Reputation: 17
I have imported a .csv file into R. The files has several columns (I simplified to 4), and two of these columns--assigned
and completed
--should be dates, however, they are coming in as "character". I need them to be read as dates.
I have spent several hours searching and trying different things but cannot not find a solution. This is what the data looks like (first 3 rows, I have 5K rows total):
id assigned completed score
1: 54 11/10/16 11/10/16 0
2: 54 11/21/16 11/21/16 7
3: 54 1/26/17 1/26/17 11
> summary(data_subset)
id assigned completed
Min. : 54 Length:5991 Length:5991
1st Qu.: 1375 Class :character Class :character
Median : 1910 Mode :character Mode :character
Mean : 2145
3rd Qu.: 2199
Max. :10410
score
Min. : 0.00
1st Qu.: 4.00
Median : 7.00
Mean : 8.33
3rd Qu.:12.00
Max. :27.00
NA's :1
I tried lubridate
on the assigned
column but it overwrote all the values to NA.
library(lubridate)
data_subset$assigned <- mdy(data_subset$assigned)
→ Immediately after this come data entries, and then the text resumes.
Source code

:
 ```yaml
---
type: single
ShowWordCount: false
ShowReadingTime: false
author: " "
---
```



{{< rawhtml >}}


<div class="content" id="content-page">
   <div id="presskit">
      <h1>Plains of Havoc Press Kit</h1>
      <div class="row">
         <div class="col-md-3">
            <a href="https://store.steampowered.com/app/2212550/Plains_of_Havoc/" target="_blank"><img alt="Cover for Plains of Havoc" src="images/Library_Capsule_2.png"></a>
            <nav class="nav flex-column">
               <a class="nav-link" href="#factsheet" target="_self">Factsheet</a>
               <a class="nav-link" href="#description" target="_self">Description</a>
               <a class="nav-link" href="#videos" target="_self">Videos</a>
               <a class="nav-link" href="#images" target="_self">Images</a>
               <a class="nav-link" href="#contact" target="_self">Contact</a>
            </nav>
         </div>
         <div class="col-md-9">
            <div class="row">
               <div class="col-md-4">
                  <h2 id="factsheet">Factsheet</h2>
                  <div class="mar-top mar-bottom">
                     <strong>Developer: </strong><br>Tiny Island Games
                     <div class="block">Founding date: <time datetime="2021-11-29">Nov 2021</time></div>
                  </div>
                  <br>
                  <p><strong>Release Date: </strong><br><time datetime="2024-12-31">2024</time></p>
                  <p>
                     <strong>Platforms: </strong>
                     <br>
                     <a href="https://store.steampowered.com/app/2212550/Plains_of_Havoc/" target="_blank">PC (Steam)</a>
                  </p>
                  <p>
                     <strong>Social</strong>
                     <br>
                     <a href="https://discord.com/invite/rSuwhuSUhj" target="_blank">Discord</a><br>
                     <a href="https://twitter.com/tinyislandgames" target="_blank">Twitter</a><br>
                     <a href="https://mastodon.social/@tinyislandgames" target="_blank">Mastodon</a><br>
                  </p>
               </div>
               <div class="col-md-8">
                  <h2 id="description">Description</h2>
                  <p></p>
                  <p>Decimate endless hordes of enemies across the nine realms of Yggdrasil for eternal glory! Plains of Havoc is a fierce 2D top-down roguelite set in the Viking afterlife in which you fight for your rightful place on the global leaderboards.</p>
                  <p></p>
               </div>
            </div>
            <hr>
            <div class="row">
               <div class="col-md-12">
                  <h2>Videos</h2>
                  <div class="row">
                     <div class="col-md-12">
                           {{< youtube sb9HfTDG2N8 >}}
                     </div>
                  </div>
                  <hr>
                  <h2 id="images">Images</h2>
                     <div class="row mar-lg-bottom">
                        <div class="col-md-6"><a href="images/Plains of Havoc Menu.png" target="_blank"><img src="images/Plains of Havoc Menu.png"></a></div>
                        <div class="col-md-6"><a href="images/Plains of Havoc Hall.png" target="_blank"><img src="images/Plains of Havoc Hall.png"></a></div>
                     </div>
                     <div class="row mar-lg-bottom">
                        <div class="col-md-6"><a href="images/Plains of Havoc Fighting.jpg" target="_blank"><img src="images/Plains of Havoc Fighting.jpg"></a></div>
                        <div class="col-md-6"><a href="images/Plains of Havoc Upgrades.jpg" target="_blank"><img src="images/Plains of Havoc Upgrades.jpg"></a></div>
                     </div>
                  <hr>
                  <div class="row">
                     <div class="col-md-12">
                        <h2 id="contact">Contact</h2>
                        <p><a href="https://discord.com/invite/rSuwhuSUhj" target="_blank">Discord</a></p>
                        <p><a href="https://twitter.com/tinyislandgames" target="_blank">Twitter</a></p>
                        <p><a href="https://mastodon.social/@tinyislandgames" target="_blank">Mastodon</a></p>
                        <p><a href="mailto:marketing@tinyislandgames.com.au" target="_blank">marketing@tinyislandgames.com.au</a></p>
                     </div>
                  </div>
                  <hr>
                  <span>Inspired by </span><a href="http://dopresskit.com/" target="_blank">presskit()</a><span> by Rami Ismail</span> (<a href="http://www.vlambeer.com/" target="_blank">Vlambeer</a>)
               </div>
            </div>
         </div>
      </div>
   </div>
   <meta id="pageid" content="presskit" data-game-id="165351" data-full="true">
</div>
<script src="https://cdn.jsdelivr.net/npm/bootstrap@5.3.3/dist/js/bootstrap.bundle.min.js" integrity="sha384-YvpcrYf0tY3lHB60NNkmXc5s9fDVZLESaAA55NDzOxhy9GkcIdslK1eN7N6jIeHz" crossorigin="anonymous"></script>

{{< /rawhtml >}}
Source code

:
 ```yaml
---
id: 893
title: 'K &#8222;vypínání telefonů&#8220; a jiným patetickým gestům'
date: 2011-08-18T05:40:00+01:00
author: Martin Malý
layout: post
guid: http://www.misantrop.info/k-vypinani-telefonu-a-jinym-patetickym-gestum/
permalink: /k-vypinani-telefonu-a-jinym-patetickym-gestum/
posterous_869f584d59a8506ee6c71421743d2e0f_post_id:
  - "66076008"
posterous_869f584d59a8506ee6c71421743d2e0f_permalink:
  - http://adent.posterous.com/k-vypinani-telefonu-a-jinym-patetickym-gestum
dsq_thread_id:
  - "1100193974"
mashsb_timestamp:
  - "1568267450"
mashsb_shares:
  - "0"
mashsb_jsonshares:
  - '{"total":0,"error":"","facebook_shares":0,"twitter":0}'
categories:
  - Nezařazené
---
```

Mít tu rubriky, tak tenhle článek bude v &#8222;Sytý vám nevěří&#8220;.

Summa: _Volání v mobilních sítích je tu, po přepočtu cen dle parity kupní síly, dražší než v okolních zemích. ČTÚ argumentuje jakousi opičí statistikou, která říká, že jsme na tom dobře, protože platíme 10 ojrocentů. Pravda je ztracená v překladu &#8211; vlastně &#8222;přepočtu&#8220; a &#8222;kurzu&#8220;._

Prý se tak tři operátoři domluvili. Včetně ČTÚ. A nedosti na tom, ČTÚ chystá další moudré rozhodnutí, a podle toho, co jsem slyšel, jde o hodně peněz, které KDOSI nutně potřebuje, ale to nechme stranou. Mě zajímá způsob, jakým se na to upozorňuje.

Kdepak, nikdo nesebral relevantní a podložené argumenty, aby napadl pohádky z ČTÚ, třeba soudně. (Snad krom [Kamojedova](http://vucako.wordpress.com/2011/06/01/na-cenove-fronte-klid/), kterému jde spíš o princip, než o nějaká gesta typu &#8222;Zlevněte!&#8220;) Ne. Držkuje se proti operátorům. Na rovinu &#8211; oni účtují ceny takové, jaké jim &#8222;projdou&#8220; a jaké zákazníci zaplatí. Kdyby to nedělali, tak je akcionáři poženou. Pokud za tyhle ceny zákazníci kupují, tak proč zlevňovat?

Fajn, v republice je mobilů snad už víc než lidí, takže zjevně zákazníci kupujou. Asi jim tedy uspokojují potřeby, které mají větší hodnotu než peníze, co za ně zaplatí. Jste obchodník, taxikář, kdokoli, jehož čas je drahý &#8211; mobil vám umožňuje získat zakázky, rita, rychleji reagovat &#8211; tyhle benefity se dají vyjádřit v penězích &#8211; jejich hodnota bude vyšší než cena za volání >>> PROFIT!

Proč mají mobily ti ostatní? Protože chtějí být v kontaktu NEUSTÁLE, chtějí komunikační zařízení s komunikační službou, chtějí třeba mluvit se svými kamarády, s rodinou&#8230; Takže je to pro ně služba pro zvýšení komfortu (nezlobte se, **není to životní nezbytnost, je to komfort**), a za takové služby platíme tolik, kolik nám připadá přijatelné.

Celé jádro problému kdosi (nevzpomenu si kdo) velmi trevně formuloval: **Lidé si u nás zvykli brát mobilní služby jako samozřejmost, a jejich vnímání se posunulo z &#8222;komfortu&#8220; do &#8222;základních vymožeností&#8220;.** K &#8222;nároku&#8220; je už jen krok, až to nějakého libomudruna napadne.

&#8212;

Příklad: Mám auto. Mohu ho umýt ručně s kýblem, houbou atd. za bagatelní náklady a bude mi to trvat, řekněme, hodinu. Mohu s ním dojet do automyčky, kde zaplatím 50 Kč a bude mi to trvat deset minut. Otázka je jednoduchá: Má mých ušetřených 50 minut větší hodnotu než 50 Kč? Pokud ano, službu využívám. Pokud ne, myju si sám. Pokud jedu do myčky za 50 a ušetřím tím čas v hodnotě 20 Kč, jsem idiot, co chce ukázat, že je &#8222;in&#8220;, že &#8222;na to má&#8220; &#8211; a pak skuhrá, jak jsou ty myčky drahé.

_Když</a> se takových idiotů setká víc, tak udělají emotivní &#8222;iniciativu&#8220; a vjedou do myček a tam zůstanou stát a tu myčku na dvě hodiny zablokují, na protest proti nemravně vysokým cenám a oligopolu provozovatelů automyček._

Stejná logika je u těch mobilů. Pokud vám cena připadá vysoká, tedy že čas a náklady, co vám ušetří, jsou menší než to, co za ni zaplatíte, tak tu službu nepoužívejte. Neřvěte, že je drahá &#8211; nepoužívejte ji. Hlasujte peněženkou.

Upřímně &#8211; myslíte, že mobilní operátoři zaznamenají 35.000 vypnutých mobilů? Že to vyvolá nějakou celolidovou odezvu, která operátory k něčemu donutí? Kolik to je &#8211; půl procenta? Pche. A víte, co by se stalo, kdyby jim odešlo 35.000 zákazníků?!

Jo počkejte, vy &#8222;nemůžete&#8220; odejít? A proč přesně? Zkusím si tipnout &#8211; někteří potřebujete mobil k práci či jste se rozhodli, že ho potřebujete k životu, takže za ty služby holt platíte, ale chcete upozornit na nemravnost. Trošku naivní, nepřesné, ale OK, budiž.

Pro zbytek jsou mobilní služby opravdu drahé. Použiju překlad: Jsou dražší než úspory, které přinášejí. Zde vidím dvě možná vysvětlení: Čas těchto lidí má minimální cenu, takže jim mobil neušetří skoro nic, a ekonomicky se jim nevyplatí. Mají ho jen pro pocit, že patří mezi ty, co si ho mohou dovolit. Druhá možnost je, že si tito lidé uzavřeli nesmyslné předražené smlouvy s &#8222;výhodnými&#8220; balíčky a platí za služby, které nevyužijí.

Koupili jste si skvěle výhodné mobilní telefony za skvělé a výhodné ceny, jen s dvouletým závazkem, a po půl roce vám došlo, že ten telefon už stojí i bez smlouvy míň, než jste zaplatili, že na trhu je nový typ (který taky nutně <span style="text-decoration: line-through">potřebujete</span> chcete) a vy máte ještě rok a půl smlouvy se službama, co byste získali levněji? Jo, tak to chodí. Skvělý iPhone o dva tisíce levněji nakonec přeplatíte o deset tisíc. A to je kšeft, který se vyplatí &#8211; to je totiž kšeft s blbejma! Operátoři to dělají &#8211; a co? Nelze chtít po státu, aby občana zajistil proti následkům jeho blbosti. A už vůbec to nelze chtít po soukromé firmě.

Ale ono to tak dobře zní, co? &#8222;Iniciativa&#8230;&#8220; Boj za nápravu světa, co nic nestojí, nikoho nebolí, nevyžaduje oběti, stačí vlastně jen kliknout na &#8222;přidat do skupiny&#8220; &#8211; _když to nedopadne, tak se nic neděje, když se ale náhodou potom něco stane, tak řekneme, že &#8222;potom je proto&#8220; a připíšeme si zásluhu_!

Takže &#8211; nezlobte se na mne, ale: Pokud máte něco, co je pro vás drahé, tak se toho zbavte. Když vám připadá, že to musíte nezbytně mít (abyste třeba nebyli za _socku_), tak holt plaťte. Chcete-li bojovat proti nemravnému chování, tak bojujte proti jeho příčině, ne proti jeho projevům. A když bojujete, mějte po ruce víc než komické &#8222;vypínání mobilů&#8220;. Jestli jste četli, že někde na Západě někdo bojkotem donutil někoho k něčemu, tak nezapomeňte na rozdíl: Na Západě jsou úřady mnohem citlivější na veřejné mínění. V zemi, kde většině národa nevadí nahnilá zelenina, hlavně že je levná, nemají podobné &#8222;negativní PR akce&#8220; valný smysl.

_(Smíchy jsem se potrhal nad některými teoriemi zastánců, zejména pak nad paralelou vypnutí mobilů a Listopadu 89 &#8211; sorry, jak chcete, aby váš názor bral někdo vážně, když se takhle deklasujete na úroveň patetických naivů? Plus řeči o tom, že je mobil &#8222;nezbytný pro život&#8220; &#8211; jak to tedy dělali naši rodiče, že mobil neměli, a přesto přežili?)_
id assigned completed score
1: 54 <NA> 11/10/16 0
2: 54 <NA> 11/21/16 7
3: 54 <NA> 1/26/17 11
I am looking for a way to make assigned
and completed
be read as dates--whether it happens during the .csv import, or through data manipulation after it's already in R.
Upvotes: 0
Views: 685
Reputation: 1979
Manipulation after importing approach:
data_subset$assigned <- as.Date(data_subset$assigned,'%m/%d/%y') # This uses base R
data_subset$completed <- as.Date(data_subset$completed,'%m/%d/%y') # The '%/m/%d/%y' specifies the format of your date
Sidenote: I have been working on a similar problem and lubridate
has been doing weird things lately. I suspect the reason may be in part to the version of R. lubridate
seems to work better on R 3.3.3 than on r-microsoft 3.3.3. I have had certain functions from the package missing on the r-mircosoft distribution. Perhaps some underlying function is missing which is causing everything to go to NA. Again this is just speculation, but maybe it leads to an answer.
Upvotes: 2